“In The Summertime” comes close to being a genuine guilty pleasure. Not because of the track’s charmingly rickety arrangement, or its lopsided shuffle beat, but because those elements make this pen-portrait of an idle young blade’s life all too seductive. “We’re not bad people, we’re not dirty, we’re not mean. We love everybody but we do what we please.” – and who they please, too. Mungo Jerry’s elegant wastrels remind me a little of the rich older boys I distantly knew at school, whose life I imagined (half in disgust, half in envy) to be one long ball: actually they probably spent the summer mooching around just like I did. But I don’t think my experiences have much to do with the appeal of the record – disapproval and delight at others’ wicked lives are old, old emotions, and so is the sense that Summertime is for the young and selfish.
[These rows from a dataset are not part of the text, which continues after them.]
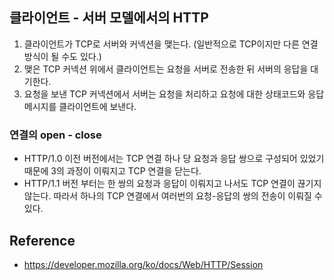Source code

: ## 클라이언트 - 서버 모델에서의 HTTP
1. 클라이언트가 TCP로 서버와 커넥션을 맺는다. (일반적으로 TCP이지만 다른 연결방식이 될 수도 있다.)
2. 맺은 TCP 커넥션 위에서 클라이언트는 요청을 서버로 전송한 뒤 서버의 응답을 대기한다.
3. 요청을 보낸 TCP 커넥션에서 서버는 요청을 처리하고 요청에 대한 상태코드와 응답 메시지를 클라이언트에 보낸다.

### 연결의 open - close
- HTTP/1.0 이전 버전에서는 TCP 연결 하나 당 요청과 응답 쌍으로 구성되어 있었기 때문에 3의 과정이 이뤄지고 TCP 연결을 닫는다.
- HTTP/1.1 버전 부터는 한 쌍의 요청과 응답이 이뤄지고 나서도 TCP 연결이 끊기지 않는다. 따라서 하나의 TCP 연결에서 여러번의 요청-응답의 쌍의 전송이 이뤄질 수 있다.

## Reference
- https://developer.mozilla.org/ko/docs/Web/HTTP/Session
My first encounter with Mungo Jerry’s record was on an oldies TV show which paired the song with video of sideburned Edwardian toffs on an endless sepia-toned jolly. Ever since then the rhythm has brought to mind a penny farthing, something absurd and antique but oddly appealing. The band almost sabotage their own song with their hokey “oohs” and “alright alright”s – harking back to Top Cat and forward to “Hey Ya!” – but somehow it works. Of all summertime hits this is the ripest – the fat, lazy, entitled sound of a season on the brink of turning rotten.